Information shown:
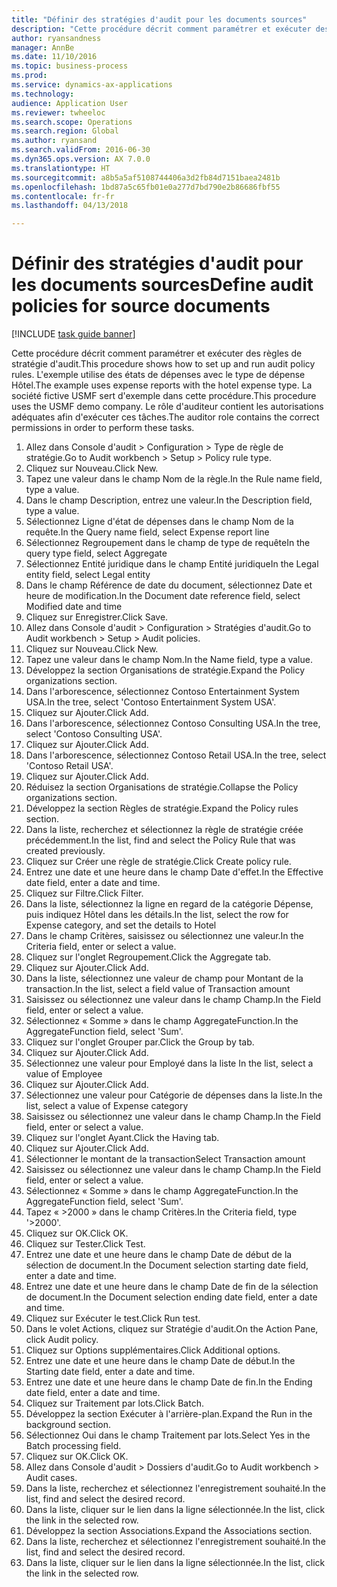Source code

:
 ```yaml
--- 
title: "Définir des stratégies d'audit pour les documents sources"
description: "Cette procédure décrit comment paramétrer et exécuter des règles de stratégie d'audit."
author: ryansandness
manager: AnnBe
ms.date: 11/10/2016
ms.topic: business-process
ms.prod: 
ms.service: dynamics-ax-applications
ms.technology: 
audience: Application User
ms.reviewer: twheeloc
ms.search.scope: Operations
ms.search.region: Global
ms.author: ryansand
ms.search.validFrom: 2016-06-30
ms.dyn365.ops.version: AX 7.0.0
ms.translationtype: HT
ms.sourcegitcommit: a8b5a5af5108744406a3d2fb84d7151baea2481b
ms.openlocfilehash: 1bd87a5c65fb01e0a277d7bd790e2b86686fbf55
ms.contentlocale: fr-fr
ms.lasthandoff: 04/13/2018

---
```

# <a name="define-audit-policies-for-source-documents"></a><span data-ttu-id="1c9a0-103">Définir des stratégies d'audit pour les documents sources</span><span class="sxs-lookup"><span data-stu-id="1c9a0-103">Define audit policies for source documents</span></span>

[!INCLUDE [task guide banner](../../includes/task-guide-banner.md)]

<span data-ttu-id="1c9a0-104">Cette procédure décrit comment paramétrer et exécuter des règles de stratégie d'audit.</span><span class="sxs-lookup"><span data-stu-id="1c9a0-104">This procedure shows how to set up and run audit policy rules.</span></span> <span data-ttu-id="1c9a0-105">L'exemple utilise des états de dépenses avec le type de dépense Hôtel.</span><span class="sxs-lookup"><span data-stu-id="1c9a0-105">The example uses expense reports with the hotel expense type.</span></span> <span data-ttu-id="1c9a0-106">La société fictive USMF sert d'exemple dans cette procédure.</span><span class="sxs-lookup"><span data-stu-id="1c9a0-106">This procedure uses the USMF demo company.</span></span> <span data-ttu-id="1c9a0-107">Le rôle d'auditeur contient les autorisations adéquates afin d'exécuter ces tâches.</span><span class="sxs-lookup"><span data-stu-id="1c9a0-107">The auditor role contains the correct permissions in order to perform these tasks.</span></span>

1. <span data-ttu-id="1c9a0-108">Allez dans Console d'audit > Configuration > Type de règle de stratégie.</span><span class="sxs-lookup"><span data-stu-id="1c9a0-108">Go to Audit workbench > Setup > Policy rule type.</span></span>
2. <span data-ttu-id="1c9a0-109">Cliquez sur Nouveau.</span><span class="sxs-lookup"><span data-stu-id="1c9a0-109">Click New.</span></span>
3. <span data-ttu-id="1c9a0-110">Tapez une valeur dans le champ Nom de la règle.</span><span class="sxs-lookup"><span data-stu-id="1c9a0-110">In the Rule name field, type a value.</span></span>
4. <span data-ttu-id="1c9a0-111">Dans le champ Description, entrez une valeur.</span><span class="sxs-lookup"><span data-stu-id="1c9a0-111">In the Description field, type a value.</span></span>
5. <span data-ttu-id="1c9a0-112">Sélectionnez Ligne d'état de dépenses dans le champ Nom de la requête.</span><span class="sxs-lookup"><span data-stu-id="1c9a0-112">In the Query name field, select Expense report line</span></span>
6. <span data-ttu-id="1c9a0-113">Sélectionnez Regroupement dans le champ de type de requête</span><span class="sxs-lookup"><span data-stu-id="1c9a0-113">In the query type field, select Aggregate</span></span>
7. <span data-ttu-id="1c9a0-114">Sélectionnez Entité juridique dans le champ Entité juridique</span><span class="sxs-lookup"><span data-stu-id="1c9a0-114">In the Legal entity field, select Legal entity</span></span>
8. <span data-ttu-id="1c9a0-115">Dans le champ Référence de date du document, sélectionnez Date et heure de modification.</span><span class="sxs-lookup"><span data-stu-id="1c9a0-115">In the Document date reference field, select Modified date and time</span></span>
9. <span data-ttu-id="1c9a0-116">Cliquez sur Enregistrer.</span><span class="sxs-lookup"><span data-stu-id="1c9a0-116">Click Save.</span></span>
10. <span data-ttu-id="1c9a0-117">Allez dans Console d'audit > Configuration > Stratégies d'audit.</span><span class="sxs-lookup"><span data-stu-id="1c9a0-117">Go to Audit workbench > Setup > Audit policies.</span></span>
11. <span data-ttu-id="1c9a0-118">Cliquez sur Nouveau.</span><span class="sxs-lookup"><span data-stu-id="1c9a0-118">Click New.</span></span>
12. <span data-ttu-id="1c9a0-119">Tapez une valeur dans le champ Nom.</span><span class="sxs-lookup"><span data-stu-id="1c9a0-119">In the Name field, type a value.</span></span>
13. <span data-ttu-id="1c9a0-120">Développez la section Organisations de stratégie.</span><span class="sxs-lookup"><span data-stu-id="1c9a0-120">Expand the Policy organizations section.</span></span>
14. <span data-ttu-id="1c9a0-121">Dans l'arborescence, sélectionnez Contoso Entertainment System USA.</span><span class="sxs-lookup"><span data-stu-id="1c9a0-121">In the tree, select 'Contoso Entertainment System USA'.</span></span>
15. <span data-ttu-id="1c9a0-122">Cliquez sur Ajouter.</span><span class="sxs-lookup"><span data-stu-id="1c9a0-122">Click Add.</span></span>
16. <span data-ttu-id="1c9a0-123">Dans l'arborescence, sélectionnez Contoso Consulting USA.</span><span class="sxs-lookup"><span data-stu-id="1c9a0-123">In the tree, select 'Contoso Consulting USA'.</span></span>
17. <span data-ttu-id="1c9a0-124">Cliquez sur Ajouter.</span><span class="sxs-lookup"><span data-stu-id="1c9a0-124">Click Add.</span></span>
18. <span data-ttu-id="1c9a0-125">Dans l'arborescence, sélectionnez Contoso Retail USA.</span><span class="sxs-lookup"><span data-stu-id="1c9a0-125">In the tree, select 'Contoso Retail USA'.</span></span>
19. <span data-ttu-id="1c9a0-126">Cliquez sur Ajouter.</span><span class="sxs-lookup"><span data-stu-id="1c9a0-126">Click Add.</span></span>
20. <span data-ttu-id="1c9a0-127">Réduisez la section Organisations de stratégie.</span><span class="sxs-lookup"><span data-stu-id="1c9a0-127">Collapse the Policy organizations section.</span></span>
21. <span data-ttu-id="1c9a0-128">Développez la section Règles de stratégie.</span><span class="sxs-lookup"><span data-stu-id="1c9a0-128">Expand the Policy rules section.</span></span>
22. <span data-ttu-id="1c9a0-129">Dans la liste, recherchez et sélectionnez la règle de stratégie créée précédemment.</span><span class="sxs-lookup"><span data-stu-id="1c9a0-129">In the list, find and select the Policy Rule that was created previously.</span></span>
23. <span data-ttu-id="1c9a0-130">Cliquez sur Créer une règle de stratégie.</span><span class="sxs-lookup"><span data-stu-id="1c9a0-130">Click Create policy rule.</span></span>
24. <span data-ttu-id="1c9a0-131">Entrez une date et une heure dans le champ Date d'effet.</span><span class="sxs-lookup"><span data-stu-id="1c9a0-131">In the Effective date field, enter a date and time.</span></span>
25. <span data-ttu-id="1c9a0-132">Cliquez sur Filtre.</span><span class="sxs-lookup"><span data-stu-id="1c9a0-132">Click Filter.</span></span>
26. <span data-ttu-id="1c9a0-133">Dans la liste, sélectionnez la ligne en regard de la catégorie Dépense, puis indiquez Hôtel dans les détails.</span><span class="sxs-lookup"><span data-stu-id="1c9a0-133">In the list, select the row for Expense category, and set the details to Hotel</span></span>
27. <span data-ttu-id="1c9a0-134">Dans le champ Critères, saisissez ou sélectionnez une valeur.</span><span class="sxs-lookup"><span data-stu-id="1c9a0-134">In the Criteria field, enter or select a value.</span></span>
28. <span data-ttu-id="1c9a0-135">Cliquez sur l'onglet Regroupement.</span><span class="sxs-lookup"><span data-stu-id="1c9a0-135">Click the Aggregate tab.</span></span>
29. <span data-ttu-id="1c9a0-136">Cliquez sur Ajouter.</span><span class="sxs-lookup"><span data-stu-id="1c9a0-136">Click Add.</span></span>
30. <span data-ttu-id="1c9a0-137">Dans la liste, sélectionnez une valeur de champ pour Montant de la transaction.</span><span class="sxs-lookup"><span data-stu-id="1c9a0-137">In the list, select a field value of Transaction amount</span></span>
31. <span data-ttu-id="1c9a0-138">Saisissez ou sélectionnez une valeur dans le champ Champ.</span><span class="sxs-lookup"><span data-stu-id="1c9a0-138">In the Field field, enter or select a value.</span></span>
32. <span data-ttu-id="1c9a0-139">Sélectionnez « Somme » dans le champ AggregateFunction.</span><span class="sxs-lookup"><span data-stu-id="1c9a0-139">In the AggregateFunction field, select 'Sum'.</span></span>
33. <span data-ttu-id="1c9a0-140">Cliquez sur l'onglet Grouper par.</span><span class="sxs-lookup"><span data-stu-id="1c9a0-140">Click the Group by tab.</span></span>
34. <span data-ttu-id="1c9a0-141">Cliquez sur Ajouter.</span><span class="sxs-lookup"><span data-stu-id="1c9a0-141">Click Add.</span></span>
35. <span data-ttu-id="1c9a0-142">Sélectionnez une valeur pour Employé dans la liste </span><span class="sxs-lookup"><span data-stu-id="1c9a0-142">In the list, select a value of Employee</span></span> 
36. <span data-ttu-id="1c9a0-143">Cliquez sur Ajouter.</span><span class="sxs-lookup"><span data-stu-id="1c9a0-143">Click Add.</span></span>
37. <span data-ttu-id="1c9a0-144">Sélectionnez une valeur pour Catégorie de dépenses dans la liste.</span><span class="sxs-lookup"><span data-stu-id="1c9a0-144">In the list, select a value of Expense category</span></span>
38. <span data-ttu-id="1c9a0-145">Saisissez ou sélectionnez une valeur dans le champ Champ.</span><span class="sxs-lookup"><span data-stu-id="1c9a0-145">In the Field field, enter or select a value.</span></span>
39. <span data-ttu-id="1c9a0-146">Cliquez sur l'onglet Ayant.</span><span class="sxs-lookup"><span data-stu-id="1c9a0-146">Click the Having tab.</span></span>
40. <span data-ttu-id="1c9a0-147">Cliquez sur Ajouter.</span><span class="sxs-lookup"><span data-stu-id="1c9a0-147">Click Add.</span></span>
41. <span data-ttu-id="1c9a0-148">Sélectionner le montant de la transaction</span><span class="sxs-lookup"><span data-stu-id="1c9a0-148">Select Transaction amount</span></span>
42. <span data-ttu-id="1c9a0-149">Saisissez ou sélectionnez une valeur dans le champ Champ.</span><span class="sxs-lookup"><span data-stu-id="1c9a0-149">In the Field field, enter or select a value.</span></span>
43. <span data-ttu-id="1c9a0-150">Sélectionnez « Somme » dans le champ AggregateFunction.</span><span class="sxs-lookup"><span data-stu-id="1c9a0-150">In the AggregateFunction field, select 'Sum'.</span></span>
44. <span data-ttu-id="1c9a0-151">Tapez « >2000 » dans le champ Critères.</span><span class="sxs-lookup"><span data-stu-id="1c9a0-151">In the Criteria field, type '>2000'.</span></span>
45. <span data-ttu-id="1c9a0-152">Cliquez sur OK.</span><span class="sxs-lookup"><span data-stu-id="1c9a0-152">Click OK.</span></span>
46. <span data-ttu-id="1c9a0-153">Cliquez sur Tester.</span><span class="sxs-lookup"><span data-stu-id="1c9a0-153">Click Test.</span></span>
47. <span data-ttu-id="1c9a0-154">Entrez une date et une heure dans le champ Date de début de la sélection de document.</span><span class="sxs-lookup"><span data-stu-id="1c9a0-154">In the Document selection starting date field, enter a date and time.</span></span>
48. <span data-ttu-id="1c9a0-155">Entrez une date et une heure dans le champ Date de fin de la sélection de document.</span><span class="sxs-lookup"><span data-stu-id="1c9a0-155">In the Document selection ending date field, enter a date and time.</span></span>
49. <span data-ttu-id="1c9a0-156">Cliquez sur Exécuter le test.</span><span class="sxs-lookup"><span data-stu-id="1c9a0-156">Click Run test.</span></span>
50. <span data-ttu-id="1c9a0-157">Dans le volet Actions, cliquez sur Stratégie d'audit.</span><span class="sxs-lookup"><span data-stu-id="1c9a0-157">On the Action Pane, click Audit policy.</span></span>
51. <span data-ttu-id="1c9a0-158">Cliquez sur Options supplémentaires.</span><span class="sxs-lookup"><span data-stu-id="1c9a0-158">Click Additional options.</span></span>
52. <span data-ttu-id="1c9a0-159">Entrez une date et une heure dans le champ Date de début.</span><span class="sxs-lookup"><span data-stu-id="1c9a0-159">In the Starting date field, enter a date and time.</span></span>
53. <span data-ttu-id="1c9a0-160">Entrez une date et une heure dans le champ Date de fin.</span><span class="sxs-lookup"><span data-stu-id="1c9a0-160">In the Ending date field, enter a date and time.</span></span>
54. <span data-ttu-id="1c9a0-161">Cliquez sur Traitement par lots.</span><span class="sxs-lookup"><span data-stu-id="1c9a0-161">Click Batch.</span></span>
55. <span data-ttu-id="1c9a0-162">Développez la section Exécuter à l'arrière-plan.</span><span class="sxs-lookup"><span data-stu-id="1c9a0-162">Expand the Run in the background section.</span></span>
56. <span data-ttu-id="1c9a0-163">Sélectionnez Oui dans le champ Traitement par lots.</span><span class="sxs-lookup"><span data-stu-id="1c9a0-163">Select Yes in the Batch processing field.</span></span>
57. <span data-ttu-id="1c9a0-164">Cliquez sur OK.</span><span class="sxs-lookup"><span data-stu-id="1c9a0-164">Click OK.</span></span>
58. <span data-ttu-id="1c9a0-165">Allez dans Console d'audit > Dossiers d'audit.</span><span class="sxs-lookup"><span data-stu-id="1c9a0-165">Go to Audit workbench > Audit cases.</span></span>
59. <span data-ttu-id="1c9a0-166">Dans la liste, recherchez et sélectionnez l'enregistrement souhaité.</span><span class="sxs-lookup"><span data-stu-id="1c9a0-166">In the list, find and select the desired record.</span></span>
60. <span data-ttu-id="1c9a0-167">Dans la liste, cliquer sur le lien dans la ligne sélectionnée.</span><span class="sxs-lookup"><span data-stu-id="1c9a0-167">In the list, click the link in the selected row.</span></span>
61. <span data-ttu-id="1c9a0-168">Développez la section Associations.</span><span class="sxs-lookup"><span data-stu-id="1c9a0-168">Expand the Associations section.</span></span>
62. <span data-ttu-id="1c9a0-169">Dans la liste, recherchez et sélectionnez l'enregistrement souhaité.</span><span class="sxs-lookup"><span data-stu-id="1c9a0-169">In the list, find and select the desired record.</span></span>
63. <span data-ttu-id="1c9a0-170">Dans la liste, cliquer sur le lien dans la ligne sélectionnée.</span><span class="sxs-lookup"><span data-stu-id="1c9a0-170">In the list, click the link in the selected row.</span></span>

Goal of the exercise:
Go through the listing, and whenever a line contains the string "Organisations", copy that line.

Response to the exercise:
13. <span data-ttu-id="1c9a0-120">Développez la section Organisations de stratégie.</span><span class="sxs-lookup"><span data-stu-id="1c9a0-120">Expand the Policy organizations section.</span></span>
20. <span data-ttu-id="1c9a0-127">Réduisez la section Organisations de stratégie.</span><span class="sxs-lookup"><span data-stu-id="1c9a0-127">Collapse the Policy organizations section.</span></span>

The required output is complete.